Lines of enquiryNeil Herron, the motorists champion from Sunderland has uncovered another local authority who have fallen foul of having incorrectly worded penalty charge notices on parking fines. Bournemouth Council have been found guilty by a tribunal and must now repay these fines as they would amount to illegal income if they were kept. At first Cllr Richard Smith, the leader of the council said 'the matter had already been reviewed' and 'let's move' on, conveniently ignoring the law which he expects the motorists of Bournemouth to obey.
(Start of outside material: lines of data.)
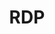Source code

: ---
layout: project
title: RDP
index: 1
permalink: /projects/rdp

social: true # includes social icons at the bottom of the page
---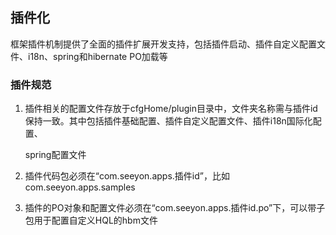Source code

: 

## 插件化

框架插件机制提供了全面的插件扩展开发支持，包括插件启动、插件自定义配置文件、i18n、spring和hibernate PO加载等

### 插件规范

1. 插件相关的配置文件存放于cfgHome/plugin目录中，文件夹名称需与插件id保持一致。其中包括插件基础配置、插件自定义配置文件、插件i18n国际化配置、

   spring配置文件

2. 插件代码包必须在“com.seeyon.apps.插件id”，比如com.seeyon.apps.samples

3. 插件的PO对象和配置文件必须在“com.seeyon.apps.插件id.po”下，可以带子包用于配置自定义HQL的hbm文件



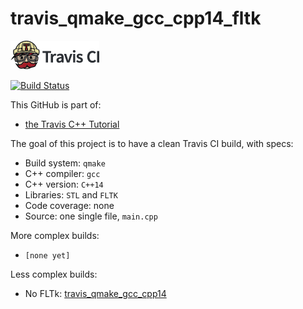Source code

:# travis_qmake_gcc_cpp14_fltk

[![Travis CI logo](TravisCI.png)](https://travis-ci.org)

[![Build Status](https://travis-ci.org/richelbilderbeek/travis_qmake_gcc_cpp14_fltk.svg?branch=master)](https://travis-ci.org/richelbilderbeek/travis_qmake_gcc_cpp14_fltk)

This GitHub is part of:

 * [the Travis C++ Tutorial](https://github.com/richelbilderbeek/travis_cpp_tutorial)
 
The goal of this project is to have a clean Travis CI build, with specs:
 * Build system: `qmake`
 * C++ compiler: `gcc`
 * C++ version: `C++14`
 * Libraries: `STL` and `FLTK`
 * Code coverage: none
 * Source: one single file, `main.cpp`

More complex builds:
 * `[none yet]`

Less complex builds:
 * No FLTk: [travis_qmake_gcc_cpp14](https://www.github.com/richelbilderbeek/travis_qmake_gcc_cpp14)
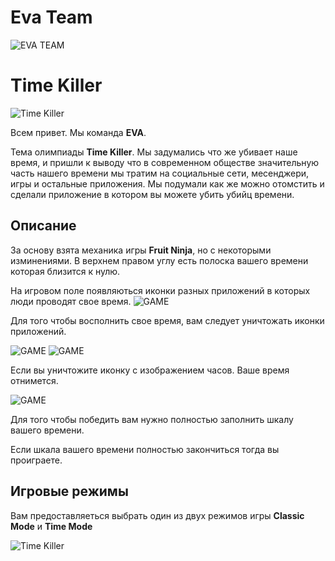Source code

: # Eva Team
![EVA TEAM](https://ivanovdeveloper.github.io/Eva%20logo.png)

# Time Killer
![Time Killer](https://ivanovdeveloper.github.io/Icon-180.png)


Всем привет. Мы команда **EVA**.

Тема олимпиады **Time Killer**. Мы задумались что же убивает наше время, и пришли к выводу что в современном обществе значительную часть нашего времени мы тратим на социальные сети, месенджери, игры и остальные приложения. Мы подумали как же можно отомстить и сделали приложение в котором вы можете убить убийц времени.

## Описание
За основу взята механика игры **Fruit Ninja**, но с некоторыми изминениями. В верхнем правом углу есть полоска вашего времени которая близится к нулю.

На игровом поле появляються иконки разных приложений в которых люди проводят свое время. 
![GAME](https://ivanovdeveloper.github.io/game.png)

Для того чтобы восполнить свое время, вам следует уничтожать иконки приложений.

![GAME](https://ivanovdeveloper.github.io/i@3x.png) ![GAME](https://ivanovdeveloper.github.io/logo-facebook@3x.png)

Если вы уничтожите иконку с изображением часов. Ваше время отнимется.

![GAME](https://ivanovdeveloper.github.io/clock@3x.png)

Для того чтобы победить вам нужно полностью заполнить шкалу вашего времени.

Если шкала вашего времени полностью закончиться тогда вы проиграете.


## Игровые режимы
Вам предоставляеться выбрать один из двух режимов игры **Classic Mode** и **Time Mode**

![Time Killer](https://ivanovdeveloper.github.io/Screen%20Shot%202017-11-12%20at%204.17.02%20PM.png)

### 

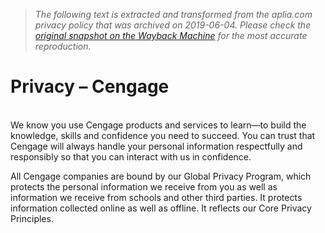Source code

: > *The following text is extracted and transformed from the aplia.com privacy policy that was archived on 2019-06-04. Please check the [original snapshot on the Wayback Machine](https://web.archive.org/web/20190604171837id_/https%3A//www.cengage.com/privacy) for the most accurate reproduction.*

# Privacy – Cengage

   
We know you use Cengage products and services to learn—to build the knowledge, skills and confidence you need to succeed. You can trust that Cengage will always handle your personal information respectfully and responsibly so that you can interact with us in confidence.

All Cengage companies are bound by our Global Privacy Program, which protects the personal information we receive from you as well as information we receive from schools and other third parties. It protects information collected online as well as offline. It reflects our Core Privacy Principles.
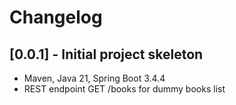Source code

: # Changelog

## [0.0.1] - Initial project skeleton
- Maven, Java 21, Spring Boot 3.4.4
- REST endpoint GET /books for dummy books list
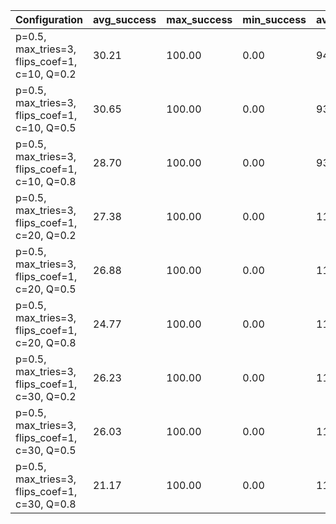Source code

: | Configuration                                 |   avg_success |   max_success |   min_success |   avg_total_flips |   avg_time |   phase_transition |
|-----------------------------------------------|---------------|---------------|---------------|-------------------|------------|--------------------|
| p=0.5, max_tries=3, flips_coef=1, c=10, Q=0.2 |         30.21 |        100.00 |          0.00 |          94122.78 |      23.39 |               3.10 |
| p=0.5, max_tries=3, flips_coef=1, c=10, Q=0.5 |         30.65 |        100.00 |          0.00 |          93237.31 |      23.07 |               3.20 |
| p=0.5, max_tries=3, flips_coef=1, c=10, Q=0.8 |         28.70 |        100.00 |          0.00 |          93082.26 |      23.56 |               3.20 |
| p=0.5, max_tries=3, flips_coef=1, c=20, Q=0.2 |         27.38 |        100.00 |          0.00 |         114787.94 |      28.44 |               3.20 |
| p=0.5, max_tries=3, flips_coef=1, c=20, Q=0.5 |         26.88 |        100.00 |          0.00 |         114110.16 |      27.96 |               3.10 |
| p=0.5, max_tries=3, flips_coef=1, c=20, Q=0.8 |         24.77 |        100.00 |          0.00 |         114732.33 |      27.87 |               3.20 |
| p=0.5, max_tries=3, flips_coef=1, c=30, Q=0.2 |         26.23 |        100.00 |          0.00 |         115416.96 |      27.77 |               3.20 |
| p=0.5, max_tries=3, flips_coef=1, c=30, Q=0.5 |         26.03 |        100.00 |          0.00 |         114622.21 |      27.98 |               3.20 |
| p=0.5, max_tries=3, flips_coef=1, c=30, Q=0.8 |         21.17 |        100.00 |          0.00 |         116079.24 |      27.41 |               2.90 |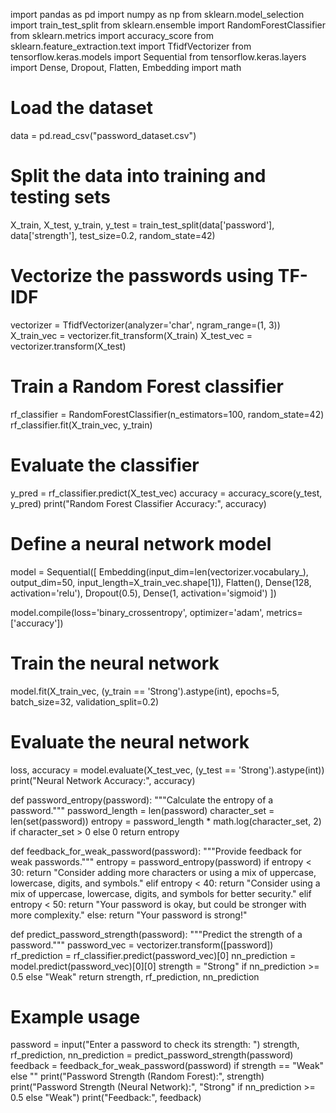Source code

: import pandas as pd
import numpy as np
from sklearn.model_selection import train_test_split
from sklearn.ensemble import RandomForestClassifier
from sklearn.metrics import accuracy_score
from sklearn.feature_extraction.text import TfidfVectorizer
from tensorflow.keras.models import Sequential
from tensorflow.keras.layers import Dense, Dropout, Flatten, Embedding
import math

# Load the dataset
data = pd.read_csv("password_dataset.csv")

# Split the data into training and testing sets
X_train, X_test, y_train, y_test = train_test_split(data['password'], data['strength'], test_size=0.2, random_state=42)

# Vectorize the passwords using TF-IDF
vectorizer = TfidfVectorizer(analyzer='char', ngram_range=(1, 3))
X_train_vec = vectorizer.fit_transform(X_train)
X_test_vec = vectorizer.transform(X_test)

# Train a Random Forest classifier
rf_classifier = RandomForestClassifier(n_estimators=100, random_state=42)
rf_classifier.fit(X_train_vec, y_train)

# Evaluate the classifier
y_pred = rf_classifier.predict(X_test_vec)
accuracy = accuracy_score(y_test, y_pred)
print("Random Forest Classifier Accuracy:", accuracy)

# Define a neural network model
model = Sequential([
    Embedding(input_dim=len(vectorizer.vocabulary_), output_dim=50, input_length=X_train_vec.shape[1]),
    Flatten(),
    Dense(128, activation='relu'),
    Dropout(0.5),
    Dense(1, activation='sigmoid')
])

model.compile(loss='binary_crossentropy', optimizer='adam', metrics=['accuracy'])

# Train the neural network
model.fit(X_train_vec, (y_train == 'Strong').astype(int), epochs=5, batch_size=32, validation_split=0.2)

# Evaluate the neural network
loss, accuracy = model.evaluate(X_test_vec, (y_test == 'Strong').astype(int))
print("Neural Network Accuracy:", accuracy)

def password_entropy(password):
    """Calculate the entropy of a password."""
    password_length = len(password)
    character_set = len(set(password))
    entropy = password_length * math.log(character_set, 2) if character_set > 0 else 0
    return entropy

def feedback_for_weak_password(password):
    """Provide feedback for weak passwords."""
    entropy = password_entropy(password)
    if entropy < 30:
        return "Consider adding more characters or using a mix of uppercase, lowercase, digits, and symbols."
    elif entropy < 40:
        return "Consider using a mix of uppercase, lowercase, digits, and symbols for better security."
    elif entropy < 50:
        return "Your password is okay, but could be stronger with more complexity."
    else:
        return "Your password is strong!"

def predict_password_strength(password):
    """Predict the strength of a password."""
    password_vec = vectorizer.transform([password])
    rf_prediction = rf_classifier.predict(password_vec)[0]
    nn_prediction = model.predict(password_vec)[0][0]
    strength = "Strong" if nn_prediction >= 0.5 else "Weak"
    return strength, rf_prediction, nn_prediction

# Example usage
password = input("Enter a password to check its strength: ")
strength, rf_prediction, nn_prediction = predict_password_strength(password)
feedback = feedback_for_weak_password(password) if strength == "Weak" else ""
print("Password Strength (Random Forest):", strength)
print("Password Strength (Neural Network):", "Strong" if nn_prediction >= 0.5 else "Weak")
print("Feedback:", feedback)
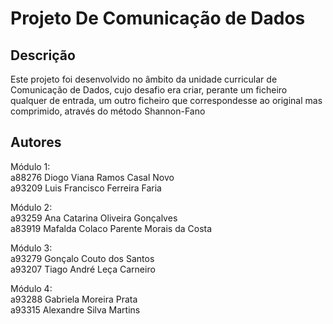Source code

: # Projeto De Comunicação de Dados

## Descrição
Este projeto foi desenvolvido no âmbito da unidade curricular de Comunicação de Dados, cujo desafio era criar, perante um ficheiro qualquer de entrada, um outro ficheiro que correspondesse ao original mas comprimido, através do método Shannon-Fano

## Autores
Módulo 1:<br />
a88276 Diogo Viana Ramos Casal Novo<br />
a93209 Luis Francisco Ferreira Faria<br />

Módulo 2:<br />
a93259 Ana Catarina Oliveira Gonçalves<br />
a83919 Mafalda Colaco Parente Morais da Costa<br />

Módulo 3:<br />
a93279 Gonçalo Couto dos Santos<br />
a93207 Tiago André Leça Carneiro<br />

Módulo 4:<br />
a93288 Gabriela Moreira Prata<br />
a93315 Alexandre Silva Martins<br />


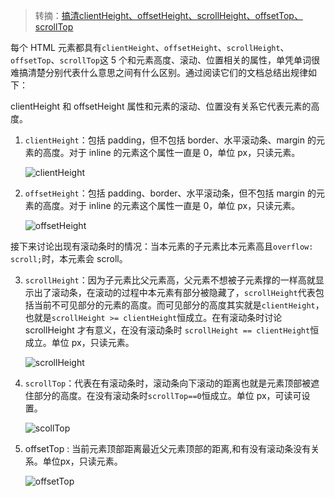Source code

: > 转摘：[搞清clientHeight、offsetHeight、scrollHeight、offsetTop、scrollTop](http://imweb.io/topic/57c5409e808fd2fb204eef52)

每个 HTML 元素都具有`clientHeight`、`offsetHeight`、`scrollHeight`、`offsetTop`、`scrollTop`这 5 个和元素高度、滚动、位置相关的属性，单凭单词很难搞清楚分别代表什么意思之间有什么区别。通过阅读它们的文档总结出规律如下：

clientHeight 和 offsetHeight 属性和元素的滚动、位置没有关系它代表元素的高度。

1. `clientHeight`：包括 padding，但不包括 border、水平滚动条、margin 的元素的高度。对于 inline 的元素这个属性一直是 0，单位 px，只读元素。

    ![clientHeight](http://cnd.qiniu.lin07ux.cn/markdown/1472957836645.png)

2. `offsetHeight`：包括 padding、border、水平滚动条，但不包括 margin 的元素的高度。对于 inline 的元素这个属性一直是 0，单位 px，只读元素。

    ![offsetHeight](http://cnd.qiniu.lin07ux.cn/markdown/1472957923577.png)

接下来讨论出现有滚动条时的情况：当本元素的子元素比本元素高且`overflow: scroll;`时，本元素会 scroll。

3. `scrollHeight`：因为子元素比父元素高，父元素不想被子元素撑的一样高就显示出了滚动条，在滚动的过程中本元素有部分被隐藏了，`scrollHeight`代表包括当前不可见部分的元素的高度。而可见部分的高度其实就是`clientHeight`，也就是`scrollHeight >= clientHeight`恒成立。在有滚动条时讨论 scrollHeight 才有意义，在没有滚动条时 `scrollHeight == clientHeight`恒成立。单位 px，只读元素。

    ![scrollHeight](http://cnd.qiniu.lin07ux.cn/markdown/1472958097602.png)

4. `scrollTop`：代表在有滚动条时，滚动条向下滚动的距离也就是元素顶部被遮住部分的高度。在没有滚动条时`scrollTop==0`恒成立。单位 px，可读可设置。

    ![scollTop](http://cnd.qiniu.lin07ux.cn/markdown/1472958309350.png)


5. offsetTop : 当前元素顶部距离最近父元素顶部的距离,和有没有滚动条没有关系。单位px，只读元素。

    ![offsetTop](http://cnd.qiniu.lin07ux.cn/markdown/1472958356283.png)





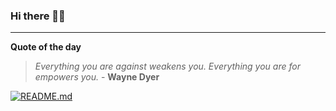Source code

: ### Hi there 👋🏻


---

**Quote of the day**

> *Everything you are against weakens you. Everything you are for empowers you.* - **Wayne Dyer** 

[![README.md](https://github.com/marcolovazzano/marcolovazzano/actions/workflows/readme.yml/badge.svg?branch=main)](https://github.com/marcolovazzano/marcolovazzano/actions/workflows/readme.yml)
After the Head of Parking Services had been notified that if the money wasn't repaid to the drivers it would be a Police matter and by the concerns of Independent Cllr Ron Whittaker there has now been a complete u-turn, and a promise to refund fines. As part of the council's newspeak on this issue, parking fines are a public service which promote safety and free flow of traffic and a tiny number of errors should not be allowed to be used successfully by those people wanting to undermine its integrity. Perhaps they should tell that to Mr and Mrs Bonney?


Spy Trash?

We're not talking about the latest spy novel here. Your rubbish may reveal more about you than you wish. Bournemouth councils' new bins give you something extra. This is a logistic and industrial transponder RFID, (Radio Frequency Identification), tag which is hidden in that shiny new wheelie bin courtesy of an EU waste directive. Click the thumbnails for more. (Hat tip to concerned local resident Chris Cox). The concerned people of Bournemouth have taken this into their own hands by disabling these devices, much to the consternation of Bournemouth Council. Update: It seems that people power has worked as the council have now backed down and said it is alright to remove these chips. (Let's not forget the cost to the council tax payers for having them put there in the first place!)